With no Jewish holidays coming up immediately, we bring you profiles of some well known and some not so well known Jews. Enjoy.
By Vladislav Davidzon for Tablet Magazine
When
the previous record for the world’s most expensive painting was blown
away by the price paid at auction for Francis Bacon’s 1969 triptych
“Three Studies of Lucian Freud” this past November, two widely held
art-world intuitions were verified. First, that the art world is an
annex of the Bourse, and second, the critical ascendancy of Freud, whose
second-hand presence, as the subject of a painting by another famous
artist, was a major reason for the fierce bidding.
Behind Freud’s
triumphant moment is the fact that the English do not produce more than
a few great artists every century, and so they embrace them with
patriotic glee.
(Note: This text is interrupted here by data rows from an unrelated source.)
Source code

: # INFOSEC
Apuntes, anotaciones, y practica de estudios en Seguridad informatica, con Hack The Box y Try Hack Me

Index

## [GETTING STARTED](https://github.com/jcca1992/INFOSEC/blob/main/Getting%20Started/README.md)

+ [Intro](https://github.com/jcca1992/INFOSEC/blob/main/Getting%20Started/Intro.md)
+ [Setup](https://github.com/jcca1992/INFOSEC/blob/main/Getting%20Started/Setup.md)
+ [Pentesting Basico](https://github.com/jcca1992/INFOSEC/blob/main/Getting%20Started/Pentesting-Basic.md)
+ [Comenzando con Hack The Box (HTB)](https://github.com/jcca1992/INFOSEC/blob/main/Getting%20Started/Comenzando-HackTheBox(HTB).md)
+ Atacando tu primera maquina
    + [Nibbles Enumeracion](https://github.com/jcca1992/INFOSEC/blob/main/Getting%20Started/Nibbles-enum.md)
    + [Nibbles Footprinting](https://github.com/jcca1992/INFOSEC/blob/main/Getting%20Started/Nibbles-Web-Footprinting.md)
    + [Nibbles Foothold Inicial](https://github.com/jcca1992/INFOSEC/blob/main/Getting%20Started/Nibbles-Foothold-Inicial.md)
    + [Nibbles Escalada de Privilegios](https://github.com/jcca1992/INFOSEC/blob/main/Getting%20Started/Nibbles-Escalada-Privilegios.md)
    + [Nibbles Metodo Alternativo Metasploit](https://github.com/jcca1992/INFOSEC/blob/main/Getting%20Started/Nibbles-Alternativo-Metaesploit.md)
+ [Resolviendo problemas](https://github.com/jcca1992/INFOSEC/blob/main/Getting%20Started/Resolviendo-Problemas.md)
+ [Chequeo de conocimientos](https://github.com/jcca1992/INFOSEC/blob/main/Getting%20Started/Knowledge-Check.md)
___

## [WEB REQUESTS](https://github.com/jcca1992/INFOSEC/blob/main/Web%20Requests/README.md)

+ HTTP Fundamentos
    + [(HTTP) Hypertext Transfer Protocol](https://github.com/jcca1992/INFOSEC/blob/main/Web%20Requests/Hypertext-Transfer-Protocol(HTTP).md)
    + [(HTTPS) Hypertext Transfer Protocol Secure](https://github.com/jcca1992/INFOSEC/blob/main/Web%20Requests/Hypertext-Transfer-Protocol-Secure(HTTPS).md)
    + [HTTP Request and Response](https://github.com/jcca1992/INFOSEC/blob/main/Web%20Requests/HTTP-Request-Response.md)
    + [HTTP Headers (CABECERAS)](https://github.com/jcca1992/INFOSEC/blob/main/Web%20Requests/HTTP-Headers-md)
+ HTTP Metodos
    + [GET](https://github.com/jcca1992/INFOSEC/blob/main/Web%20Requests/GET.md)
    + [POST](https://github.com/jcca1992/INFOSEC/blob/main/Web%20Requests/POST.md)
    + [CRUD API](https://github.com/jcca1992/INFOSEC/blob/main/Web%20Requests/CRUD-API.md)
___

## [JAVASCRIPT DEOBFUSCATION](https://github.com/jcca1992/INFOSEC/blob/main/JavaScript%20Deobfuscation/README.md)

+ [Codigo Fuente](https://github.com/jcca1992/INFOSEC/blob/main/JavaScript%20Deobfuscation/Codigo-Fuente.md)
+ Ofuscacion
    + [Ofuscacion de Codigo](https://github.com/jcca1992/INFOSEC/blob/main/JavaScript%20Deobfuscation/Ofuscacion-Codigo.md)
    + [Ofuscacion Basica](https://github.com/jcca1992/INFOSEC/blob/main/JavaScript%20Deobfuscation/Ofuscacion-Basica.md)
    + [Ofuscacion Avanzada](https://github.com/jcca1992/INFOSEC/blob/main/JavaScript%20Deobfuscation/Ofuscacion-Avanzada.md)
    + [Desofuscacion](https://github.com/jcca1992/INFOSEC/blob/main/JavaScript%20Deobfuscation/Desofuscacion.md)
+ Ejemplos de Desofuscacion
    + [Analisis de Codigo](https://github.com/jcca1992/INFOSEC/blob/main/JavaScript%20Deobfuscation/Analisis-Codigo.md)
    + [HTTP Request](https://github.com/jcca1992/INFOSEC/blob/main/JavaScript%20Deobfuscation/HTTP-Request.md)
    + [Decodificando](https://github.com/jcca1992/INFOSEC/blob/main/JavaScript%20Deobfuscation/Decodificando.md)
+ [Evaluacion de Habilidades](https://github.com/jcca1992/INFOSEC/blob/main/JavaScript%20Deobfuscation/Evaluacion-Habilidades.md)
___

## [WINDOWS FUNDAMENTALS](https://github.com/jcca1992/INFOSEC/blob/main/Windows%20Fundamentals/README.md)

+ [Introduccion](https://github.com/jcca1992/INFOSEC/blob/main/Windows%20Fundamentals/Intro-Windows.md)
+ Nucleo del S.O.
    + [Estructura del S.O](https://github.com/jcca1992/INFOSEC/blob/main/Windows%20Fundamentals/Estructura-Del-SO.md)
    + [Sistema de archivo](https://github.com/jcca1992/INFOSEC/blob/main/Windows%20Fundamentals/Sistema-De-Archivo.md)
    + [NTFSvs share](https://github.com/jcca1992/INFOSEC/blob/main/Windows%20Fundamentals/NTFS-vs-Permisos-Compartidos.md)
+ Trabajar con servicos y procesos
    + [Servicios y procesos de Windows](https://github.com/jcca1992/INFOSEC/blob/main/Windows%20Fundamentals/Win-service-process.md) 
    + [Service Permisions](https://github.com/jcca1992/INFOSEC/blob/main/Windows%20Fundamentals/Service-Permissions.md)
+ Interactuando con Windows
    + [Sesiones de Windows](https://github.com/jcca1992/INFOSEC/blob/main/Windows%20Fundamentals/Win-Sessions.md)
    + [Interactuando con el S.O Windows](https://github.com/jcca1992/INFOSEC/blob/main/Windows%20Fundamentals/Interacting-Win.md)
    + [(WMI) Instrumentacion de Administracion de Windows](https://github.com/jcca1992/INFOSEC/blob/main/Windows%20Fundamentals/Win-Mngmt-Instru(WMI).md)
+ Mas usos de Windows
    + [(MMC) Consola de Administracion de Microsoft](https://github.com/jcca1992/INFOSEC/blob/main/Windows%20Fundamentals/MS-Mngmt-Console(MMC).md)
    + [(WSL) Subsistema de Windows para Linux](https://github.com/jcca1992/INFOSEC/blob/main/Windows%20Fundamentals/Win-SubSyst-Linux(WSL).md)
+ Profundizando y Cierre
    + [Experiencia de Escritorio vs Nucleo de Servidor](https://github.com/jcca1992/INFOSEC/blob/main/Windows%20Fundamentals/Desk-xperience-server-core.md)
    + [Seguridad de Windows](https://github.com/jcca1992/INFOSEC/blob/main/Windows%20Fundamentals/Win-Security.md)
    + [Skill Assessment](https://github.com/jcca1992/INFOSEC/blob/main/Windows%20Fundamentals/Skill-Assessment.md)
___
Which also means that the enigmatic and reclusive
grandson of the founder of psychoanalysis must now endure a degree of
scrutiny of the sort that he never tolerated while living among mere
mortals. A pair of newly published biographical studies, the
affectionate and scabrously judgmental Breakfast With Lucian: A Portrait
of the Artist, by journalist Geordie Greig and the beautifully
ruminative Man With a Blue Scarf, by art critic Martin Gayford offer up a
rounded view of an extraordinary and closely guarded life: Born in
1922, into the family of architect Ernest Freud—the youngest son of
Sigmund—in the upscale Tiergarten district of Berlin, he was taken to
London at the age of 10 by his family in 1933, as the death knell of the
Weimar Republic rang. (Sigmund joined the family there in 1938, only to
die a year later.) There exists a general consensus among critics that
Lucian would have been too young, and too sequestered by his bourgeois
family, to absorb Berlin’s avant-garde developments such as the Neue
Sachlichkeit (New Objectivity); his mature style was genealogically,
even inexorably linked to developments in modernist Vienna. Effusing
about the recently closed retrospective at the Kunsthistorisches, the
Viennese press made the obvious comparisons between his works and the
limb-contorting figuration and sallow coloring of Hodler, the frigid
eroticism of Klimt, Kokoschka’s macabre portraiture, and Schiele’s
appreciation of the pliable female form.